Quando il primo Guerre Stellari uscì,
nell’ormai lontano 1977, il film colpì per la freschezza e la carica
di innovazione che conteneva; non parliamo poi degli effetti speciali
che allora costituirono quasi una rivoluzione. Il successo travolgente –
e inaspettato dai produttori – dette il via alla serie che, episodio
dopo episodio, è giunta fino a noi. Dal punto di vista dell’intreccio,
non c’erano grosse novità, ma i personaggi si stagliavano a tutto tondo
in modo nitido e quasi prototipico, come eroi di narrazioni mitiche, e
la storia era scandita da passaggi che poi diventeranno canonici nello
sviluppo dei plot americani.
Ciò era il frutto degli insegnamenti dello studioso di mitologia
Joseph Cambell – all’università era stato insegnante del regista George
Lucas – le cui teorie cominciavano allora a penetrare tra gli
sceneggiatori di Hollywood, sempre pronti – come qualunque americano
degno di questo nome – ad appropriarsi della cultura elaborata da altri
per trasformarla in una formuletta per far soldi.
Questo
ennesimo episodio, invece, che inaugura un’altra – e stavolta,
speriamo ultima – trilogia della saga multimiliardaria, è stanco,
esanime, nato morto.

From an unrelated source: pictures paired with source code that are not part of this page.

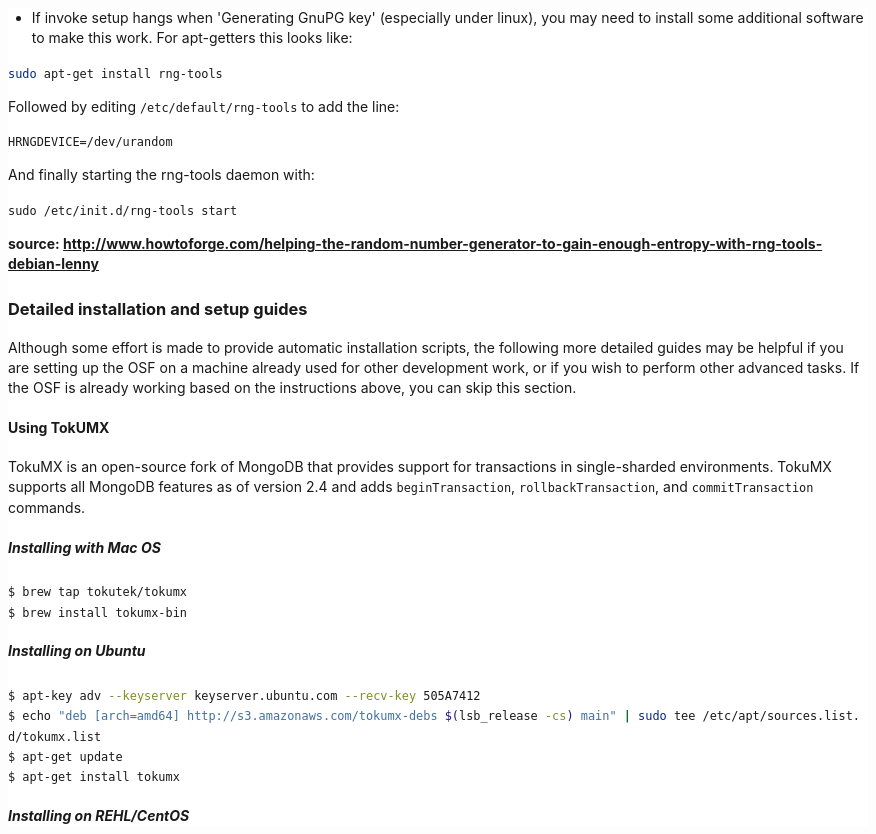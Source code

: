 - If invoke setup hangs when 'Generating GnuPG key' (especially under linux), you may need to install some
additional software to make this work. For apt-getters this looks like:

```bash
sudo apt-get install rng-tools
```

Followed by editing `/etc/default/rng-tools` to add the line:

```
HRNGDEVICE=/dev/urandom
```

And finally starting the rng-tools daemon with:

```
sudo /etc/init.d/rng-tools start
```

**source: http://www.howtoforge.com/helping-the-random-number-generator-to-gain-enough-entropy-with-rng-tools-debian-lenny**

### Detailed installation and setup guides

Although some effort is made to provide automatic installation scripts, the following more detailed guides may be
helpful if you are setting up the OSF on a machine already used for other development work, or if you wish to
perform other advanced tasks. If the OSF is already working based on the instructions above, you can skip this section.

#### Using TokUMX

TokuMX is an open-source fork of MongoDB that provides support for transactions in single-sharded environments.
TokuMX supports all MongoDB features as of version 2.4 and adds `beginTransaction`, `rollbackTransaction`, and
`commitTransaction` commands.

##### Installing with Mac OS

```bash
$ brew tap tokutek/tokumx
$ brew install tokumx-bin
```

##### Installing on Ubuntu

```bash
$ apt-key adv --keyserver keyserver.ubuntu.com --recv-key 505A7412
$ echo "deb [arch=amd64] http://s3.amazonaws.com/tokumx-debs $(lsb_release -cs) main" | sudo tee /etc/apt/sources.list.d/tokumx.list
$ apt-get update
$ apt-get install tokumx
```

##### Installing on REHL/CentOS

Non ha più alcuna forza ammaliante e propulsiva.
Durante la visione, la mancanza totale di idee suscita quasi un
sentimento di pena, pena per un estenuato tentativo di tenere in vita
un cadavere e si ha la netta impressione che questo cadavere sia lo
stesso sogno americano. L’intreccio non è che il rifacimento del primo e
del secondo episodio, mescolati insieme in un cocktail dal sapore
dozzinale e risaputo come il Kentucky fried chicken.

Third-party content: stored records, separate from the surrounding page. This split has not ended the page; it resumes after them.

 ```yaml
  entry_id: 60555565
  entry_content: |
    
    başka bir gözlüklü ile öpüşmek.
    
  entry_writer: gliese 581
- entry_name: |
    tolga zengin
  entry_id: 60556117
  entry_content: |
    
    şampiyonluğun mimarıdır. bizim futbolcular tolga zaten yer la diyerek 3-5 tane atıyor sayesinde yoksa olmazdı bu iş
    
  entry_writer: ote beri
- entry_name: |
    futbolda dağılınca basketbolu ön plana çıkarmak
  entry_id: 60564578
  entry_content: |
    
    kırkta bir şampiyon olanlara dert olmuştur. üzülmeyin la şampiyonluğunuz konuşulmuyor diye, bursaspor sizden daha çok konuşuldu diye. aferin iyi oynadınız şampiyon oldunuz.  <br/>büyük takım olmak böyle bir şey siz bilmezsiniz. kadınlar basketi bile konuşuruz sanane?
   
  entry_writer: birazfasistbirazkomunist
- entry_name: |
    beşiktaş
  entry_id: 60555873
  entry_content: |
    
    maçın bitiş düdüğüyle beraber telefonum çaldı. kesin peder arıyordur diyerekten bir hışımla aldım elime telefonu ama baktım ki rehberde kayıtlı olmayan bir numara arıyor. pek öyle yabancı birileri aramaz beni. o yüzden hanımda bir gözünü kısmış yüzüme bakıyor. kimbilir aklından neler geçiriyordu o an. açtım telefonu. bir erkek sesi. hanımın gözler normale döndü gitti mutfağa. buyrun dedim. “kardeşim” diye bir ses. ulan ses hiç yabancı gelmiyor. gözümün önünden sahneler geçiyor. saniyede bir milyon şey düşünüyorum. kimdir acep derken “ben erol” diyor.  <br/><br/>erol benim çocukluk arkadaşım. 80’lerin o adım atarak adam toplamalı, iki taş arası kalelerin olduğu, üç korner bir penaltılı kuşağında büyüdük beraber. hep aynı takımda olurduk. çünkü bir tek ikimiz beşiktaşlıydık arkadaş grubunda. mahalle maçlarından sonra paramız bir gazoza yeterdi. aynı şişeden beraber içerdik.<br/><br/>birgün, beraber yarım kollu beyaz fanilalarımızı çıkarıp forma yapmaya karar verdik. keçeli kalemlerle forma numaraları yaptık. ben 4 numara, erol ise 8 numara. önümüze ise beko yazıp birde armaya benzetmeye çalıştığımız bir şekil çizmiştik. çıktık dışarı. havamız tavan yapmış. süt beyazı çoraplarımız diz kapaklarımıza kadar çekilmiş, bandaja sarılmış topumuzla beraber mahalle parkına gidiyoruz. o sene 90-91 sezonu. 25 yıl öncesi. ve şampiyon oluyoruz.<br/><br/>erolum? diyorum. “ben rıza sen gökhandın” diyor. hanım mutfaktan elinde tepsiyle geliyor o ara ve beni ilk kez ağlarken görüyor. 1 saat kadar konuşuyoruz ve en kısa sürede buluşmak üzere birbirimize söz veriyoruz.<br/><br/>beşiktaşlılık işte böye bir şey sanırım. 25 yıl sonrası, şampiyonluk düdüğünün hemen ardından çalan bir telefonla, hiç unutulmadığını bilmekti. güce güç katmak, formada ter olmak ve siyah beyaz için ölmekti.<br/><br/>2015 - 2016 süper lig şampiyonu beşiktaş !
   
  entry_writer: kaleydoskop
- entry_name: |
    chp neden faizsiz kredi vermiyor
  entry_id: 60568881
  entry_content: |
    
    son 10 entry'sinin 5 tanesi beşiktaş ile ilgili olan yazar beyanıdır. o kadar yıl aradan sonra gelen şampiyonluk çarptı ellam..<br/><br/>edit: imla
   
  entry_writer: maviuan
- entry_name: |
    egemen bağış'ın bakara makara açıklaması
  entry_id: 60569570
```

Non c’è nemmeno un passaggio della storia che non sia già previsto
dallo spettatore dei primi episodi, che a tratti è colto da una noia
straziante. Per non dire del cosiddetto “visual” del film: qui si è
inteso riprendere l’atmosfera dei primi episodi con il risultato di
creare un senso di straniamento nello spettatore, il quale, partito per
vedere una storia temporalmente successiva agli episodi precedenti, ha,
invece, la sensazione di assistere a qualcosa di più vecchio.
Tuttavia,
l’icona del film è senz’altro Harrison Ford: un vecchio di
settant’anni che veste da ragazzino e nel frattempo non ha ancora
imparato a recitare. Ecco, qui c’è tutta la sintesi del declino
americano: un paese che è sempre rimasto adolescente e che
improvvisamente si ritrova invecchiato e ripropone nello spettacolo e
nella propaganda, così come nella geopolitica e nelle sceneggiature del
finto terrore propalato al mondo, sempre la stessa storia, la stessa
formula, gli stessi gesti, senza più la capacità di innovare, di
rinnovarsi e di leggere la realtà.
E
infatti la propaganda è quanto di più trito non si potrebbe: i cattivi
assomigliano ancora di più ai nazisti, nell’abbigliamento e nelle
adunate pubbliche che sembrano ricalcate sui cinegiornali degli anni
trenta. Il mondo è manicheo: i buoni sono assolutamente buoni e i
cattivi assolutamente cattivi. I conquistatori e gli imperialisti sono
gli altri: i buoni sono per la repubblica, la democrazia e garantiscono i
diritti di tutti. La famiglia e i legami di sangue sono
imprescindibili. É la stessa America degli anni ’50, con in più una
donna come protagonista e un personaggio di colore tra i buoni (e come
poteva mancare ora che, nella vita reale, praticamente tutti i giorni i
poliziotti bianchi gli sparano addosso?).
Eh sì, mentre, immerso nei videogiochi – e Star Wars
ormai non è altro che questo – l’americano ha continuato indefesso a
sparare, nel contempo il mondo è divenuto un posto troppo complesso per
un popolo di adolescenti, colpiti precocemente dall’aterosclerosi,
senza essere riusciti ancora a togliersi il giubbotto e i blue jeans
per mettersi la vestaglia.
Non è un paese per vecchi, recitava il titolo di un altro film americano. Già, ma nemmeno più un mondo per adolescenti invecchiati.